Okay, America, here's our intelligence reform agenda: The CIA recognized six years ago that America was at war with al Qaeda, so let's demote it. . . . Pentagon officials dragged their feet on dealing with terrorism, so let's give them more power. . . . The White House politicized the intelligence process, so let's create a new intelligence czar in the White House and give him control over domestic spying, too. The intelligence community suffers from too many fiefdoms, so let's create a few more.

Maybe that's an unfair summary of the recommendations made by the Sept. 11 Commission. But as President Bush and John Kerry race to endorse the commission's agenda for change, you'd think the proposals had been handed down from heaven itself, rather than offered up for public discussion.

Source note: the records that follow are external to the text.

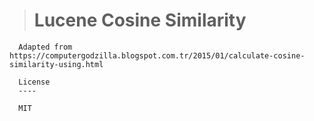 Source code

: > # Lucene Cosine Similarity

      Adapted from https://computergodzilla.blogspot.com.tr/2015/01/calculate-cosine-similarity-using.html

      License
      ----

      MIT
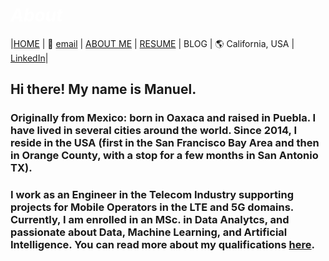 #  *<span style="color:white"> About </span>*




|[HOME](https://manuelsr26.github.io/) | 📧 [email](mailto:manuel.isr@outlook.com) | [ABOUT ME](https://manuelsr26.github.io/about) | [RESUME](https://manuelsr26.github.io/cv) | BLOG | 🌎 California, USA | [LinkedIn](https://www.linkedin.com/in/manuel-silva-ramirez/)|


  
## Hi there! My name is Manuel. 
### Originally from Mexico: born in Oaxaca and raised in Puebla. I have lived in several cities around the world. Since 2014, I reside in the USA (first in the San Francisco Bay Area and then in Orange County, with a stop for a few months in San Antonio TX).

### I work as an Engineer in the Telecom Industry supporting projects for Mobile Operators in the LTE and 5G domains. Currently, I am enrolled in an MSc. in Data Analytcs, and passionate about Data, Machine Learning, and Artificial Intelligence. You can read more about my qualifications [here](https://manuelsr26.github.io/cv).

Bravo. Kerry’s unthinking endorsement of the 9/11 Commission is craven and absurd. And Bush, purporting to consult with his national security team (as if he could ever grasp the issues at stake) may implement a lot of the commission’s terrible ideas right away. Both Kerry and Bush seem to want to accelerate the FBI’s transition from fighting crime and criminals to spying on Americans. So here is my fifth, and last, critique.

Thing Five. The commission, not unlike backers of the USA PATRIOT Act and other terrorism crusaders, casts the FBI as a domestic CIA, with barely a caveat:

We do not recommend the creation of a new domestic intelligence agency. It is not needed if our other recommendations are adopted… The FBI does need to be able to direct its thousands of agents and other employees to collect intelligence in America’s cities and towns—interviewing informants, conducting surveillance and searches, tracking individuals, working collaboratively with local authorities, and doing so with meticulous attention to detail and compliance with the law. The FBI’s job in the streets of the United States would this be a domestic equivalent, operating under the U.S. Constitution and quite different laws and rules, to the job of the CIA’s operations officers abroad.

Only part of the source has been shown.